Last Ounce of Courage is a 2012 American Christian Christmas drama film directed by Darrel Campbell and Kevin McAfee and starring Marshall R. Teague, Jennifer O'Neill, and Fred Williamson. It centers on the struggle of Bob Revere, a man dealing with what he feels is his freedom of religion being attacked by the government of his community and an ACLU-like group.

The film was universally panned by film critics and audiences.

==Synopsis==

After the death of his son Thomas, Bob Revere (Teague), the mayor of Mount Columbus, has to deal with politicians removing Christmas and starts a controversial protest.

== Theatrical run ==

Last Ounce of Courage was released on September 14, 2012 at 1,407 locations in the United States and grossed $1.59 million in its opening weekend, ranking 15th at the box office. Box Office Mojo reported that unlike most Christian films that depend on word of mouth, commercials were run for Last Ounce of Courage. The website said this indicated that the opening was "probably a pretty serious financial disappointment". As of September 23, the film has grossed an estimated $3,329,674.

== Critical reception ==

Last Ounce of Courage was universally panned by film critics. Metacritic, which uses a weighted average, assigned the film a score of 11 out of 100, based on five critics, indicating "overwhelming dislike". As The Washington Post puts it, "Its effectiveness depends entirely on the degree to which you already believe its talking points." Actor and activist Chuck Norris said of the film, "It was an easy choice to endorse this film because its message is consistent with my life principles and core values."

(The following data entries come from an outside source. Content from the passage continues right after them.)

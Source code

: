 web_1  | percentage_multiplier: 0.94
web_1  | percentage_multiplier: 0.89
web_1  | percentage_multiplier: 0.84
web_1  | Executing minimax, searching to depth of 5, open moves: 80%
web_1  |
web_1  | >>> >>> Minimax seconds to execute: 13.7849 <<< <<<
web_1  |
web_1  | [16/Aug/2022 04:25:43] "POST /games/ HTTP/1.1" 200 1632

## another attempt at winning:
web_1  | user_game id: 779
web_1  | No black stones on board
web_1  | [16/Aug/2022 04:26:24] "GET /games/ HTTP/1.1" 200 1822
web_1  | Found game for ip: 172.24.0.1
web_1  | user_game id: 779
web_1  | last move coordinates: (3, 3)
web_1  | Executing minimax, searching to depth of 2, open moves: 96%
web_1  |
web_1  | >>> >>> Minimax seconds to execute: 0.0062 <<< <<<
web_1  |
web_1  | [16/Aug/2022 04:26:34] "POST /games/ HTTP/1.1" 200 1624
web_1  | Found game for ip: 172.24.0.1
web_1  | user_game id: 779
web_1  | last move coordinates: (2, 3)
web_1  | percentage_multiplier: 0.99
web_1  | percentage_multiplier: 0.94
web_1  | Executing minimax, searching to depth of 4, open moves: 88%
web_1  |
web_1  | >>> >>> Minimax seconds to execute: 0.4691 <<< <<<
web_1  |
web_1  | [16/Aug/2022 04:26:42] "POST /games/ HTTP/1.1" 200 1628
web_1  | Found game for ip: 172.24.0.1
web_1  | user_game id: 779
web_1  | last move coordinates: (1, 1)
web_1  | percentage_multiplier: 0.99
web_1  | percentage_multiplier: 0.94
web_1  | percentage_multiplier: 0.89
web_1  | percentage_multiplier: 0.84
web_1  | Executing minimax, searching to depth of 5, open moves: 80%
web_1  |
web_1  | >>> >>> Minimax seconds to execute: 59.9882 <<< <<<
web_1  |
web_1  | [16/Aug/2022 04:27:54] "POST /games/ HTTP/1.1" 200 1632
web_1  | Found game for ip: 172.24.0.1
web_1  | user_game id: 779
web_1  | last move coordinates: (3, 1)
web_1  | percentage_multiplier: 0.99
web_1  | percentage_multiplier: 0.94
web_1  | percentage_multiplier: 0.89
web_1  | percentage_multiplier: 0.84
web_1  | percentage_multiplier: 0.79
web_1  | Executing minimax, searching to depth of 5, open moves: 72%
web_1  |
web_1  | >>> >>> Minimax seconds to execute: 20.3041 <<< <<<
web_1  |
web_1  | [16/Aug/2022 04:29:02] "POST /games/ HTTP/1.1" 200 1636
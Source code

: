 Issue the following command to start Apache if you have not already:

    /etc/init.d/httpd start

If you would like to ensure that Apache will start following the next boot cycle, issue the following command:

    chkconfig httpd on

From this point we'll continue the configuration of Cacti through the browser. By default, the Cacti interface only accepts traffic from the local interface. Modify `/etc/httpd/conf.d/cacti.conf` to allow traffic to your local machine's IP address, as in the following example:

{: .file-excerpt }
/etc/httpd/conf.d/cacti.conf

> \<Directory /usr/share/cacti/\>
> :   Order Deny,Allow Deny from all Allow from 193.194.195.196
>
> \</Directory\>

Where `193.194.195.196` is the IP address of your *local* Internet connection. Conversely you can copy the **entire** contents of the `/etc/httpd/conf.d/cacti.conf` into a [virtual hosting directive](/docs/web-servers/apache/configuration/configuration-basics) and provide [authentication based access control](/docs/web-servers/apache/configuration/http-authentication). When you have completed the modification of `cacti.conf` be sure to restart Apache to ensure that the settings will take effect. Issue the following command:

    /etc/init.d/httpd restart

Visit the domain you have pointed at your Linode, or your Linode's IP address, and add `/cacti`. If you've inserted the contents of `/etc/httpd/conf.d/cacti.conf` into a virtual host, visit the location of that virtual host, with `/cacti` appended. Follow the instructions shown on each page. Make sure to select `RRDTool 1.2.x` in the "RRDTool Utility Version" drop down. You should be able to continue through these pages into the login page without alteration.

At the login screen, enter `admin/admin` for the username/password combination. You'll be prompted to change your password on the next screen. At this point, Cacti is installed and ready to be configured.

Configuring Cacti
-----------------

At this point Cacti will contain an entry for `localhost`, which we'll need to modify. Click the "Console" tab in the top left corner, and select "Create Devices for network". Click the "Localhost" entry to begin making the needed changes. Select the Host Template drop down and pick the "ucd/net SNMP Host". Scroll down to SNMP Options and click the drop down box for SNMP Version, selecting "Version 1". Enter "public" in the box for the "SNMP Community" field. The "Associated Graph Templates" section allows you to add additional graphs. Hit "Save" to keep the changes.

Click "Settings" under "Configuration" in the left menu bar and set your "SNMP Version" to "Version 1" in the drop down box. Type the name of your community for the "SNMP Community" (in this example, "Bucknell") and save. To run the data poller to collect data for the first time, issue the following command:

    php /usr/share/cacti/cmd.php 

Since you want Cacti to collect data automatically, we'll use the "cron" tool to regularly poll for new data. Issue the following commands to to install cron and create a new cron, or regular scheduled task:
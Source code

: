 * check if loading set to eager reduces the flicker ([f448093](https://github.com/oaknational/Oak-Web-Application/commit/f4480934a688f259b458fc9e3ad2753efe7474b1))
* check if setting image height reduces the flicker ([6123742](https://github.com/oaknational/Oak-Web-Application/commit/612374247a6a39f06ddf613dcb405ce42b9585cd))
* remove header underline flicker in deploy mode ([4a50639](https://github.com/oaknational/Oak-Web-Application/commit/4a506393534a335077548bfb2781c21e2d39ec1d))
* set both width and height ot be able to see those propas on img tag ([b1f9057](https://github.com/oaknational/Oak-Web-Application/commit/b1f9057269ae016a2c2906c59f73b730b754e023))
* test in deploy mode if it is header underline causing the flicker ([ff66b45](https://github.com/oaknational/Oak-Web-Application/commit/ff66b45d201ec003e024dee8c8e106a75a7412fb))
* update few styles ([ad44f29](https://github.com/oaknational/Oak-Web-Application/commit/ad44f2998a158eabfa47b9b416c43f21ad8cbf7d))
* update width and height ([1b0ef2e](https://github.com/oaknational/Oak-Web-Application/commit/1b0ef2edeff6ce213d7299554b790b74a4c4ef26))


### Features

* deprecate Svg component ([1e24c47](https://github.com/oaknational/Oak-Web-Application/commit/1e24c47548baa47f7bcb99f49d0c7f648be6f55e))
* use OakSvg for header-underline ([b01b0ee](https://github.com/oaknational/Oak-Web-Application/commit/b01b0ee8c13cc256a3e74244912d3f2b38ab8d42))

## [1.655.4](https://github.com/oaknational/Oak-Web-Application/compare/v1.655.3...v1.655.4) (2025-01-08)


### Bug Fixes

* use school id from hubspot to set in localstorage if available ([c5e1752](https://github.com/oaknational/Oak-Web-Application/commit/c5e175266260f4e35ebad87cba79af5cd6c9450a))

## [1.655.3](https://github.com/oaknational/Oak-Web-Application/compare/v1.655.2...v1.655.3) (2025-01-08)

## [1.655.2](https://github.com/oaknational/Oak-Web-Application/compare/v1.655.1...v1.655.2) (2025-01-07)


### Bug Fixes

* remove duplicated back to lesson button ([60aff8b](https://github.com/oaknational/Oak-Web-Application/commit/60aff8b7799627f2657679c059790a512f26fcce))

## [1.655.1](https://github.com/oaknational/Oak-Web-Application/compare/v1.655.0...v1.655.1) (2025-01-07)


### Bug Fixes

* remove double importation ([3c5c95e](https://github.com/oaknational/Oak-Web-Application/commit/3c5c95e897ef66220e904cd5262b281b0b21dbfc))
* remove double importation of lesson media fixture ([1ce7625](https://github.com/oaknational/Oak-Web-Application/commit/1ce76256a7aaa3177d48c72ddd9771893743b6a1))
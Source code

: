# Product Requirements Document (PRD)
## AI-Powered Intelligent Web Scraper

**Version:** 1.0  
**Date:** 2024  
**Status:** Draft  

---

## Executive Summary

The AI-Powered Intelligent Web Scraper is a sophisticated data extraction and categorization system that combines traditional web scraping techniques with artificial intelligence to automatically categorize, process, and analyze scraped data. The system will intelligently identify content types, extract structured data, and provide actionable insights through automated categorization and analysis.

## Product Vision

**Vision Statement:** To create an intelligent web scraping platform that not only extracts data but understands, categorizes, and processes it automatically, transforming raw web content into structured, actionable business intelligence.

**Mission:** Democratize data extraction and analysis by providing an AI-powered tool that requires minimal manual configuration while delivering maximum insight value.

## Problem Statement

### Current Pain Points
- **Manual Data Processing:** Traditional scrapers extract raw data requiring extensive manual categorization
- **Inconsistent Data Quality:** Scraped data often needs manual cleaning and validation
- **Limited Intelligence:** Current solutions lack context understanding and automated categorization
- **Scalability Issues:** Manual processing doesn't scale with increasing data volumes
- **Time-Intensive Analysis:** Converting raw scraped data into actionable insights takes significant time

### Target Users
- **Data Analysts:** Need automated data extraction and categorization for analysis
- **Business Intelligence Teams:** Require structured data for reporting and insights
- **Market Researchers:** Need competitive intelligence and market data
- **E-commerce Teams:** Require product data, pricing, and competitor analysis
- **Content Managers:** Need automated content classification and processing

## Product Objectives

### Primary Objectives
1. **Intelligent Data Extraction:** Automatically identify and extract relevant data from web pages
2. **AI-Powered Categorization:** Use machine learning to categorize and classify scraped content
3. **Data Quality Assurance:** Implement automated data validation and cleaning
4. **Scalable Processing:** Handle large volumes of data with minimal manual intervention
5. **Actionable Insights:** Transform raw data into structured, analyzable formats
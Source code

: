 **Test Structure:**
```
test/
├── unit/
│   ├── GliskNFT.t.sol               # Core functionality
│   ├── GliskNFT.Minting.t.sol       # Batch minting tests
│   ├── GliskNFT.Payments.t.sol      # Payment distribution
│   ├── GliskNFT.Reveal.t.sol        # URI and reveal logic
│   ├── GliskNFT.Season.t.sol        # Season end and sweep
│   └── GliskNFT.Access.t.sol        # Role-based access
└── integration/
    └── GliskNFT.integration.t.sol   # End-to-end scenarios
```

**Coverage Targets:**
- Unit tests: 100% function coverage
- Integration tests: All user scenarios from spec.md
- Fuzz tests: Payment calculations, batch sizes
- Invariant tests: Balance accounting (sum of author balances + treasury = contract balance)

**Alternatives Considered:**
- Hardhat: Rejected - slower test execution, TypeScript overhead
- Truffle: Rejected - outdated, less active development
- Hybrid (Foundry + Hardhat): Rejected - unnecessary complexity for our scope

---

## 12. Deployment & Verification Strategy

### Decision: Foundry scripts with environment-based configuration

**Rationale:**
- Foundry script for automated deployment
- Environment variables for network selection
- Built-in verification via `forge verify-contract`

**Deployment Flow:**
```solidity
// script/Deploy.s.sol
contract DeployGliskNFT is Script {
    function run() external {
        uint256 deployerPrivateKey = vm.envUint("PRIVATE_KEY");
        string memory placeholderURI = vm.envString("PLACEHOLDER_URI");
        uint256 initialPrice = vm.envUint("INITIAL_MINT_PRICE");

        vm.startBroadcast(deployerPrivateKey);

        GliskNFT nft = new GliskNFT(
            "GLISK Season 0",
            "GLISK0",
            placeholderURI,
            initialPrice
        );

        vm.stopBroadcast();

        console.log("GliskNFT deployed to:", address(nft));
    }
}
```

Michael O'Sullivan of The Washington Post said it was "preaching to the choir". Robert Abele of the Los Angeles Times said of the film, "The patriot-packaged Last Ounce of Courage has been made with the conviction of true zealots, but also the competence of amateurs." In contrast, Movieguide, a conservative Christian film review site, says of the film, "Last Ounce of Courage ends on several positive notes that make it recommended viewing for everyone."

== Lawsuit ==
Last Ounce of Courage was the subject of a 2014 class action lawsuit. The lawsuit alleges that the film's marketing team conducted a massive robocall advertising campaign, which was alleged to be in violation of the Telephone Consumer Protection Act. In 2017, a federal judge awarded $32.4 million to the plaintiffs.